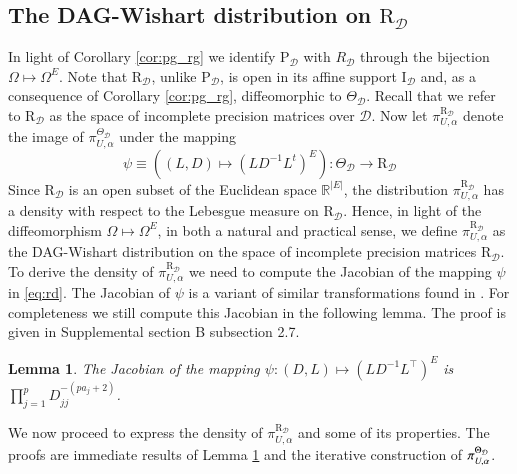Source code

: \documentclass[12pt]{article}
\newcommand{\R}{\mathbb{R}}
\newcommand{\D}{\mathcal{D}}
\newcommand{\Rd}{\mathrm{R}_{\D}}
\theoremstyle{plain}
\newtheorem{lemma}[theorem]{Lemma}
\theoremstyle{definition}
\theoremstyle{remark}
\begin{document}
 
 
  \subsection{The DAG-Wishart distribution on $\Rd$}\label{sub:Rd}
 In light of Corollary \ref{cor:pg_rg} we identify $\mathrm{P}_{\D}$ with $R_{\D}$  through the bijection $\Omega\mapsto \Omega^{E}$. Note that $\Rd$, unlike $\mathrm{P}_{\D}$, is open in its affine support $\mathrm{I}_{\D}$ and, as a consequence of Corollary \ref{cor:pg_rg}, diffeomorphic to $\Theta_{\D}$. Recall that we refer to $\mathrm{R}_{\D}$ as the space of incomplete precision matrices over $\D$. Now let $\pi_{U,\alpha}^{\mathrm{R}_{\D}}$ denote the image  of  $\pi^{{\Theta}_{\D}}_{U,\alpha}$ under the mapping
\begin{equation}\label{eq:rd}
 \psi\equiv \left(\left(L,D\right)\mapsto\left(LD^{-1}L^{t}\right)^{E}\right):\Theta_{\D}\rightarrow\mathrm{R}_{\D}
\end{equation}
 \noindent Since  $\mathrm{R}_{\D}$  is  an open subset of the Euclidean space  $\R^{|E|}$, the distribution $\pi_{U,\alpha}^{\mathrm{R}_{\D}}$ has a density with respect to  the Lebesgue measure on $\mathrm{R}_{\D}$. Hence, in light of the diffeomorphism $\Omega\mapsto \Omega^{E}$, in both a natural and practical sense, we define $\pi_{U,\alpha}^{\mathrm{R}_{\D}}$ as the DAG-Wishart distribution on the space of incomplete precision matrices $\mathrm{R}_{\D}$. To derive the density of $\pi_{U,\alpha}^{\mathrm{R}_{\D}}$ we need to compute the Jacobian of the mapping $\psi$ in \eqref{eq:rd}. The  Jacobian  of $\psi$ is a variant of similar transformations found in \cite{roverato00*, khare09a*}. For completeness we still compute this Jacobian  in the following lemma. The proof is given in Supplemental section B subsection 2.7. 
 \begin{lemma}\cite{roverato00*, khare09a*} \label{lem:jacobian_of_psi}
 The Jacobian of the mapping $\psi:(D, L)\mapsto\left( LD^{-1}L^{\top}\right)^{E}$ is $\prod_{j=1}^{p} D_{jj} ^{-(pa_j+2)}$.
 \end{lemma}
 We now proceed to express the density of $\pi_{U,\alpha}^{\mathrm{R}_{\D}}$ and some of its properties. The  proofs are immediate results of Lemma \ref{lem:jacobian_of_psi} and the iterative construction of $\pi^{\Theta_{\cal D}}_{U,\alpha}$. 
\end{document}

> What the task requires:
Transcribe the listing verbatim, pictures excluded.

> Response for this exercise:
Source code

: \documentclass[12pt]{article}
\newcommand{\R}{\mathbb{R}}
\newcommand{\D}{\mathcal{D}}
\newcommand{\Rd}{\mathrm{R}_{\D}}
\theoremstyle{plain}
\newtheorem{lemma}[theorem]{Lemma}
\theoremstyle{definition}
\theoremstyle{remark}
\begin{document}
 
 
  \subsection{The DAG-Wishart distribution on $\Rd$}\label{sub:Rd}
 In light of Corollary \ref{cor:pg_rg} we identify $\mathrm{P}_{\D}$ with $R_{\D}$  through the bijection $\Omega\mapsto \Omega^{E}$. Note that $\Rd$, unlike $\mathrm{P}_{\D}$, is open in its affine support $\mathrm{I}_{\D}$ and, as a consequence of Corollary \ref{cor:pg_rg}, diffeomorphic to $\Theta_{\D}$. Recall that we refer to $\mathrm{R}_{\D}$ as the space of incomplete precision matrices over $\D$. Now let $\pi_{U,\alpha}^{\mathrm{R}_{\D}}$ denote the image  of  $\pi^{{\Theta}_{\D}}_{U,\alpha}$ under the mapping
\begin{equation}\label{eq:rd}
 \psi\equiv \left(\left(L,D\right)\mapsto\left(LD^{-1}L^{t}\right)^{E}\right):\Theta_{\D}\rightarrow\mathrm{R}_{\D}
\end{equation}
 \noindent Since  $\mathrm{R}_{\D}$  is  an open subset of the Euclidean space  $\R^{|E|}$, the distribution $\pi_{U,\alpha}^{\mathrm{R}_{\D}}$ has a density with respect to  the Lebesgue measure on $\mathrm{R}_{\D}$. Hence, in light of the diffeomorphism $\Omega\mapsto \Omega^{E}$, in both a natural and practical sense, we define $\pi_{U,\alpha}^{\mathrm{R}_{\D}}$ as the DAG-Wishart distribution on the space of incomplete precision matrices $\mathrm{R}_{\D}$. To derive the density of $\pi_{U,\alpha}^{\mathrm{R}_{\D}}$ we need to compute the Jacobian of the mapping $\psi$ in \eqref{eq:rd}. The  Jacobian  of $\psi$ is a variant of similar transformations found in \cite{roverato00*, khare09a*}. For completeness we still compute this Jacobian  in the following lemma. The proof is given in Supplemental section B subsection 2.7. 
 \begin{lemma}\cite{roverato00*, khare09a*} \label{lem:jacobian_of_psi}
 The Jacobian of the mapping $\psi:(D, L)\mapsto\left( LD^{-1}L^{\top}\right)^{E}$ is $\prod_{j=1}^{p} D_{jj} ^{-(pa_j+2)}$.
 \end{lemma}
 We now proceed to express the density of $\pi_{U,\alpha}^{\mathrm{R}_{\D}}$ and some of its properties. The  proofs are immediate results of Lemma \ref{lem:jacobian_of_psi} and the iterative construction of $\pi^{\Theta_{\cal D}}_{U,\alpha}$. 
\end{document}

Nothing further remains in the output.